Ricardo Piglia
Lunes
Había dejado de tomar alcohol y tenía pequeñas
perturbaciones que me producían efectos extraños. No lograba dormir y en las
noches de insomnio salía a caminar por las calles vacías. El pueblo parecía deshabitado
y yo me internaba en los barrios oscuros, como un espectro. Veía las casas en
la claridad de la noche, los jardines iguales; oía el rumor del viento entre
los árboles.
Martes
Salgo de esos estados medio encandilado como
quien ha pasado demasiado tiempo mirando la luz de una lámpara. Me despierto
con una rara sensación de lucidez, recuerdo vívidamente algunos detalles
aislados -una cadena rota en la vereda, un pájaro congelado en la nieve, la
frase de un libro-. Es lo contrario de la amnesia: las imágenes están fijas con
la claridad de una fotografía.
Últimamente han aparecido lo que podríamos llamar utopías defensivas. ¿Cómo podríamos escapar del control?

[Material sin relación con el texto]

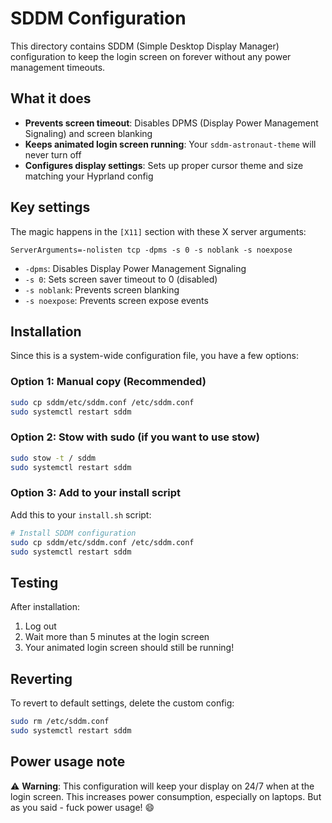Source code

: # SDDM Configuration

This directory contains SDDM (Simple Desktop Display Manager) configuration to keep the login screen on forever without any power management timeouts.

## What it does

- **Prevents screen timeout**: Disables DPMS (Display Power Management Signaling) and screen blanking
- **Keeps animated login screen running**: Your `sddm-astronaut-theme` will never turn off
- **Configures display settings**: Sets up proper cursor theme and size matching your Hyprland config

## Key settings

The magic happens in the `[X11]` section with these X server arguments:
```
ServerArguments=-nolisten tcp -dpms -s 0 -s noblank -s noexpose
```

- `-dpms`: Disables Display Power Management Signaling
- `-s 0`: Sets screen saver timeout to 0 (disabled)  
- `-s noblank`: Prevents screen blanking
- `-s noexpose`: Prevents screen expose events

## Installation

Since this is a system-wide configuration file, you have a few options:

### Option 1: Manual copy (Recommended)
```bash
sudo cp sddm/etc/sddm.conf /etc/sddm.conf
sudo systemctl restart sddm
```

### Option 2: Stow with sudo (if you want to use stow)
```bash
sudo stow -t / sddm
sudo systemctl restart sddm
```

### Option 3: Add to your install script
Add this to your `install.sh` script:
```bash
# Install SDDM configuration
sudo cp sddm/etc/sddm.conf /etc/sddm.conf
sudo systemctl restart sddm
```

## Testing

After installation:
1. Log out
2. Wait more than 5 minutes at the login screen
3. Your animated login screen should still be running!

## Reverting

To revert to default settings, delete the custom config:
```bash
sudo rm /etc/sddm.conf
sudo systemctl restart sddm
```

## Power usage note

⚠️ **Warning**: This configuration will keep your display on 24/7 when at the login screen. This increases power consumption, especially on laptops. But as you said - fuck power usage! 😄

Sólo mi médico en Buenos Aires sabe lo que está
pasando y, de hecho, en diciembre, me prohibió viajar. Imposible, voy a dar
clase.
Si me seguían los síntomas tenía que hacerme ver.
Es un gran clínico y un hombre afable; siempre está sereno. Según él, yo
padecía una rara dolencia llamada Cristalización arborecente. El
cansancio acumulado y un leve disturbio neurológico me producían pequeñas
alucinaciones.
Jueves
Hay un mendigo que pasa la noche en el
estacionamiento del restaurant Blue Point, al fondo de Nassau
Street. Tiene un cartel en el pecho que dice: "Soy de Orión" y viste
un piloto blanco abotonado hasta el cuello. De lejos parece un enfermero o un
científico en su laboratorio. Ayer, cuando volvía de una de mis caminatas
nocturnas, me detuve a conversar con él. Ha escrito que es de Orión por si
aparece alguien que también es de Orión. Necesita compañía, pero no cualquier
compañía. "Sólo personas de Orión, Monsieur", me dice. Cree que soy
francés y no lo he desmentido para no cambiar el curso de la conversación. Al
rato se queda en silencio y después se recuesta en el alero y se duerme. Tiene
un carrito de supermercado en el que lleva todas sus pertenencias.
Viernes
Cuando me siento encerrado voy a Nueva York y
paso un par de días en medio de la multitud de la ciudad, sin llamar a nadie,
sin hacerme ver, visitando lugares anónimos y evitando los bares. Paro en Leo
House, una residencia católica, atendida por monjas. Fue creada como
hospedaje para los familiares que visitaban a los enfermos de un hospital
cercano pero ahora es un pequeño hotel abierto al público (aunque tienen
prioridad los sacerdotes y los seminaristas).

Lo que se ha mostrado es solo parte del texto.